(Beginning of SOURCE MATERIAL)

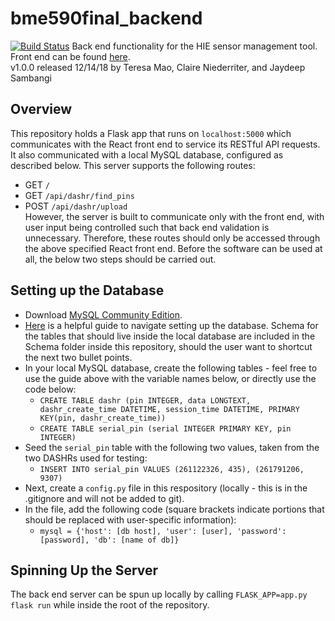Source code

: # bme590final_backend
[![Build Status](https://travis-ci.org/jcsambangi/bme590final_backend.svg?branch=master)](https://travis-ci.org/jcsambangi/bme590final_backend)
Back end functionality for the HIE sensor management tool. Front end can be found [here](https://github.com/jcsambangi/bme590final).  
v1.0.0 released 12/14/18 by Teresa Mao, Claire Niederriter, and Jaydeep Sambangi
## Overview
This repository holds a Flask app that runs on `localhost:5000` which communicates with the React front end to service its RESTful API requests. It also communicated with a local MySQL database, configured as described below. This server supports the following routes:
* GET `/`
* GET `/api/dashr/find_pins`
* POST `/api/dashr/upload`  
However, the server is built to communicate only with the front end, with user input being controlled such that back end validation is unnecessary. Therefore, these routes should only be accessed through the above specified React front end. Before the software can be used at all, the below two steps should be carried out.
## Setting up the Database
* Download [MySQL Community Edition](https://dev.mysql.com/downloads/windows/installer/8.0.html).
* [Here](https://dev.mysql.com/doc/workbench/en/wb-getting-started-tutorial-creating-a-model.html) is a helpful guide to navigate setting up the database. Schema for the tables that should live inside the local database are included in the Schema folder inside this repository, should the user want to shortcut the next two bullet points.
* In your local MySQL database, create the following tables - feel free to use the guide above with the variable names below, or directly use the code below:
  * `CREATE TABLE dashr (pin INTEGER, data LONGTEXT, dashr_create_time DATETIME, session_time DATETIME, PRIMARY KEY(pin, dashr_create_time))`
  * `CREATE TABLE serial_pin (serial INTEGER PRIMARY KEY, pin INTEGER)`
* Seed the `serial_pin` table with the following two values, taken from the two DASHRs used for testing:
  * `INSERT INTO serial_pin VALUES (261122326, 435), (261791206, 9307)`
* Next, create a `config.py` file in this respository (locally - this is in the .gitignore and will not be added to git).
* In the file, add the following code (square brackets indicate portions that should be replaced with user-specific information):
  * `mysql = {'host': [db host], 'user': [user], 'password': [password], 'db': [name of db]}`
## Spinning Up the Server
The back end server can be spun up locally by calling `FLASK_APP=app.py flask run` while inside the root of the repository.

(End of SOURCE MATERIAL)

#### EXERCISE DIRECTIONS:
Copy all the lines from the data above that hold the word "jcsambangi".

#### WRITTEN REPLY:
[![Build Status](https://travis-ci.org/jcsambangi/bme590final_backend.svg?branch=master)](https://travis-ci.org/jcsambangi/bme590final_backend)
Back end functionality for the HIE sensor management tool. Front end can be found [here](https://github.com/jcsambangi/bme590final).  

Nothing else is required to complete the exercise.